Figure 2. The elliptic flow of protons measured by the STAR FXT (blue stars), compared with previous data from the AGS E895 experiment (green crosses). Although the two data sets have slightly different centralities (impact parameter distributions) they are consistent with each other.
Therefore, it became crucial to extend BES program to energies below those provided by RHIC in collider mode. This was done by installing an internal stationary target (a “fixed” target, FXT), which is a thin gold foil, inside the beam pipe, where it is bombarded by one of the circulating RHIC beams. This setup lowered the collision center-of-mass energy down to 3.0 GeV and extended the coverage in baryon chemical potential in QCD phase diagram up to 720 MeV. Fig. 1 shows an FXT event in the STAR time projection chamber.

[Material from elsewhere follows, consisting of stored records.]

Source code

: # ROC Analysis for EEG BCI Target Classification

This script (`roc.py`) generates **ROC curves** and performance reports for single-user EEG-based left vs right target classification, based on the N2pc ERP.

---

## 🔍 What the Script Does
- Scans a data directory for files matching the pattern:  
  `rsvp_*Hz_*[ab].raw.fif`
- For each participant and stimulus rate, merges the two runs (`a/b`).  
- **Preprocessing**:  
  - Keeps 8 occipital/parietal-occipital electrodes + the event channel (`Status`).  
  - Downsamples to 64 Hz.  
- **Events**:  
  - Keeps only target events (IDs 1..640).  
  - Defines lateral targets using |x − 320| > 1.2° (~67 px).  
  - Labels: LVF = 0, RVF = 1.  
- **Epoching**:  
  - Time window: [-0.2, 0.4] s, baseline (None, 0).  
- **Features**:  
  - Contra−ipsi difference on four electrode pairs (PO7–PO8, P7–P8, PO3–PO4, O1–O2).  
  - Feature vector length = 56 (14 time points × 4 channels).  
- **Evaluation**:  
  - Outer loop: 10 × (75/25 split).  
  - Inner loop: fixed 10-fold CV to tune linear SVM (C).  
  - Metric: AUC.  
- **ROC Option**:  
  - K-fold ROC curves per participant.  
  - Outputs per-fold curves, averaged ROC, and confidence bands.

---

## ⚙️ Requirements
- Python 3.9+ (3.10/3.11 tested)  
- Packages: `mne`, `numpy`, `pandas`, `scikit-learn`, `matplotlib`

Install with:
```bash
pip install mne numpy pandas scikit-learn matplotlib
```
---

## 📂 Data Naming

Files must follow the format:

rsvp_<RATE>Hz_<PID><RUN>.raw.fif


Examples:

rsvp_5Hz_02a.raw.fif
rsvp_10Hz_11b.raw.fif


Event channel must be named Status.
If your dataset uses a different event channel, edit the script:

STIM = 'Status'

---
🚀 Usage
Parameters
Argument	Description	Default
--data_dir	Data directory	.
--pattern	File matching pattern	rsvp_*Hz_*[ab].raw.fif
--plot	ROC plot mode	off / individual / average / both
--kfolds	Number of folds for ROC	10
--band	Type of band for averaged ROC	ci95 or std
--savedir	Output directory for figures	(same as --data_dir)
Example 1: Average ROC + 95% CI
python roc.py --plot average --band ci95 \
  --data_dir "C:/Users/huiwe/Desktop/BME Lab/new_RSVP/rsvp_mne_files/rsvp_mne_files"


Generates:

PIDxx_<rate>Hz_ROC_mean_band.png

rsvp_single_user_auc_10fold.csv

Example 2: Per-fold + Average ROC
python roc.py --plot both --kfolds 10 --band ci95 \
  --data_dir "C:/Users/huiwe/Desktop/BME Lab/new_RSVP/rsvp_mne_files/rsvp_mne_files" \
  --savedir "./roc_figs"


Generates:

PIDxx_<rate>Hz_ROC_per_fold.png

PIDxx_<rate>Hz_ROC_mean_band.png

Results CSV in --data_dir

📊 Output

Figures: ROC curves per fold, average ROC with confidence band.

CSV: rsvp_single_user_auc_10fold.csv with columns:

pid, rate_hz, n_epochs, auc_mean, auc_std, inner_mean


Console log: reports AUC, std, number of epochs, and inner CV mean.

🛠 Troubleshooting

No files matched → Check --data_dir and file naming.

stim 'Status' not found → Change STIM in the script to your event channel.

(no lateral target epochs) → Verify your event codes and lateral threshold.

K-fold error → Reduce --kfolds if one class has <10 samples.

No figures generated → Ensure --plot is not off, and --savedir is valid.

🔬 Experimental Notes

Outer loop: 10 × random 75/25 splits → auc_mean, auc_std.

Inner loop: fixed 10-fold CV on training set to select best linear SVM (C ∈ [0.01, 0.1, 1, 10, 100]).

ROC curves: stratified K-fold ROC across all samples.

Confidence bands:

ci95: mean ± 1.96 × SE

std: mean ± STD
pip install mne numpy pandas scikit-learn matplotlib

RNC physicists, together with colleagues from other STAR institutions, are leading the fixed target program, including significant contributions to data calibration and physics analyses. The first pilot run was conducted in 2015 with Au+Au collisions at √sNN = 4.5 GeV. The LBNL group analyzed the elliptic flow, v2, of identified particles from this run (Au+Au at 4.5 GeV). Fig. 2 shows the measured v2 of protons, including the new 4.5 GeV point.
The FXT energies are similar to those studied by the Brookhaven Alternating Gradient Synchotron (AGS) program during the 1990s. As Fig. 2 shows, the current STAR FXT measurements are in good agreement with the prior AGS studies.
The 4.5 GeV Au+Au data from STAR FXT pilot run represents the first point at energies so low in the new precision map of the QCD phase diagram. During the 2018 and 2019 RHIC runs, a good fraction of the planned datasets over the energy range √sNN = 3.0 – 7.7 GeV have already been collected. Analysis is in progress.